We called it the south practice area. Flying over open fields and farmland in Georgia’s lake country was a good place to practice. There are plenty of emergency landing fields, few populated areas and little terrain. It’s quiet airspace, too. I’ll never forget my first time there on an early flight lesson.  I was asked the question “any idea how to get back home?” We had been flying in various directions, clearing the area and learning maneuvers, so I had no idea even the rough direction to head to get home. It became my first lesson on VOR navigation and is still my favorite way to navigate.

In most areas, there is a VOR you can use, and many of them are right on the airfield. This sort of topic is best explained with visuals, so I’ll set you up with some basics and then take you over to a flight simulator video to see it in action. Here are the different elements involved to practice this on the simulator – or feel free to skip right to the video.

 

Sectional Chart
If you don’t have a paper sectional chart or an app like Foreflight, you can pull one up here at Skyvector. This will give us the VOR information like the frequency and Morse code identifier.

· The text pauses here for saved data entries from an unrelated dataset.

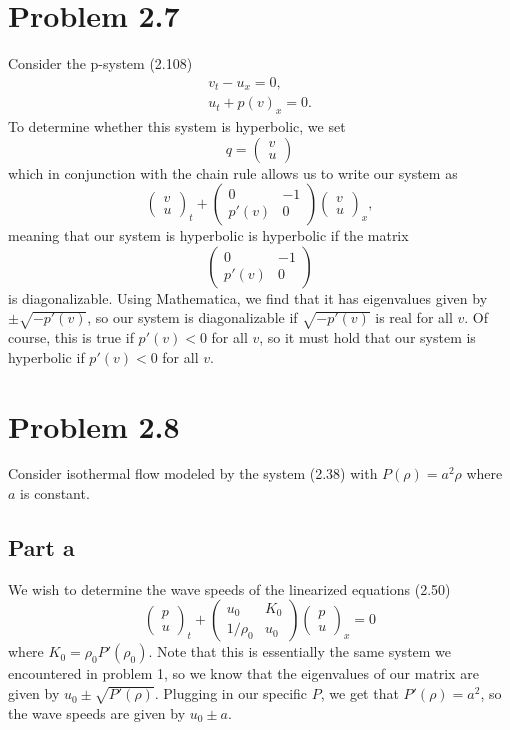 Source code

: \documentclass{article}
\begin{document}
\section{Problem 2.7}
Consider the p-system (2.108)
\begin{align*}
v_t-u_x=0,\\
u_t+p(v)_x=0.
\end{align*}
To determine whether this system is hyperbolic, we set
\[
q= \begin{pmatrix}
	v\\u
\end{pmatrix}
\]
which in conjunction with the chain rule allows us to write our system as
\[
\begin{pmatrix}
	v\\u
\end{pmatrix}_t+\begin{pmatrix}
0 &-1\\
p'(v) &0
\end{pmatrix}\begin{pmatrix}
v\\u
\end{pmatrix}_x,
\]
meaning that our system is hyperbolic is hyperbolic if the matrix 
\[
\begin{pmatrix}
	0 &-1\\
	p'(v) &0
\end{pmatrix}
\]
is diagonalizable. Using Mathematica, we find that it has eigenvalues given by $\pm\sqrt{-p'(v)}$, so our system is diagonalizable if $\sqrt{-p'(v)}$ is real for all $v$. Of course, this is true if $p'(v)<0$ for all $v$, so it must hold that our system is hyperbolic if $p'(v)<0$ for all $v$.

\section{Problem 2.8}
Consider isothermal flow modeled by the system (2.38) with $P(\rho)=a^2\rho$ where $a$ is constant. 
\subsection{Part a}
We wish to determine the wave speeds of the linearized equations (2.50)
\[
\begin{pmatrix}
	p\\u
\end{pmatrix}_t+\begin{pmatrix}
	u_0 &K_0\\1/\rho_0 &u_0
\end{pmatrix}\begin{pmatrix}
	p\\u
\end{pmatrix}_x=0
\]
where $K_0=\rho_0P'(\rho_0)$. Note that this is essentially the same system we encountered in problem 1, so we know that the eigenvalues of our matrix are given by $u_0\pm\sqrt{P'(\rho)}$. Plugging in our specific $P$, we get that $P'(\rho)=a^2$, so the wave speeds are given by $u_0\pm a$.
\end{document}
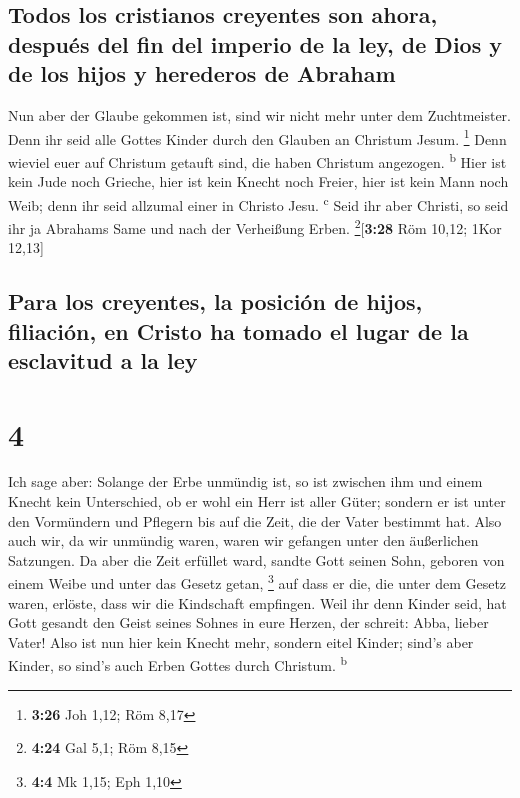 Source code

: \hypertarget{todos-los-cristianos-creyentes-son-ahora-despuuxe9s-del-fin-del-imperio-de-la-ley-de-dios-y-de-los-hijos-y-herederos-de-abraham}{%
\subsection{Todos los cristianos creyentes son ahora, después del fin
del imperio de la ley, de Dios y de los hijos y herederos de
Abraham}\label{todos-los-cristianos-creyentes-son-ahora-despuuxe9s-del-fin-del-imperio-de-la-ley-de-dios-y-de-los-hijos-y-herederos-de-abraham}}

 Nun aber der Glaube gekommen ist, sind wir nicht mehr
unter dem Zuchtmeister.  Denn ihr seid alle Gottes Kinder
durch den Glauben an Christum Jesum. \footnote{\textbf{3:26} Joh 1,12;
  Röm 8,17}  Denn wieviel euer auf Christum getauft sind,
die haben Christum angezogen. \textsuperscript{b}  Hier
ist kein Jude noch Grieche, hier ist kein Knecht noch Freier, hier ist
kein Mann noch Weib; denn ihr seid allzumal einer in Christo Jesu.
\textsuperscript{c}  Seid ihr aber Christi, so seid ihr
ja Abrahams Same und nach der Verheißung Erben.
\footnote{\textbf{4:24} Gal 5,1; Röm 8,15}{[}\textbf{3:28} Röm 10,12;
1Kor 12,13{]}

\hypertarget{para-los-creyentes-la-posiciuxf3n-de-hijos-filiaciuxf3n-en-cristo-ha-tomado-el-lugar-de-la-esclavitud-a-la-ley}{%
\subsection{Para los creyentes, la posición de hijos, filiación, en
Cristo ha tomado el lugar de la esclavitud a la
ley}\label{para-los-creyentes-la-posiciuxf3n-de-hijos-filiaciuxf3n-en-cristo-ha-tomado-el-lugar-de-la-esclavitud-a-la-ley}}

\hypertarget{section-3}{%
\section{4}\label{section-3}}

 Ich sage aber: Solange der Erbe unmündig ist, so ist
zwischen ihm und einem Knecht kein Unterschied, ob er wohl ein Herr ist
aller Güter;  sondern er ist unter den Vormündern und
Pflegern bis auf die Zeit, die der Vater bestimmt hat. 
Also auch wir, da wir unmündig waren, waren wir gefangen unter den
äußerlichen Satzungen.  Da aber die Zeit erfüllet ward,
sandte Gott seinen Sohn, geboren von einem Weibe und unter das Gesetz
getan, \footnote{\textbf{4:4} Mk 1,15; Eph 1,10}  auf dass
er die, die unter dem Gesetz waren, erlöste, dass wir die Kindschaft
empfingen.  Weil ihr denn Kinder seid, hat Gott gesandt
den Geist seines Sohnes in eure Herzen, der schreit: Abba, lieber Vater!
 Also ist nun hier kein Knecht mehr, sondern eitel Kinder;
sind's aber Kinder, so sind's auch Erben Gottes durch Christum.
\textsuperscript{b}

VFR Sectional Chart of the Athens, Georgia, area (KAHN).

 

VOR Station
This is the station that transmits the signals that we use to navigate to or from it. It’s often on an airfield, but sometimes found off the airport.

Throw in a couple beach chairs on the balcony and we can have a VOR party.

 

Course Deviation Indicator
The CDI is the instrument in the airplane that makes sense of the signals coming from the VOR. Once the VOR frequency is entered into the Nav radio, the CDI will show us where we are in relation to the VOR station.

It looks a bit like a compass with cross hairs, but it’s easier to use than you think.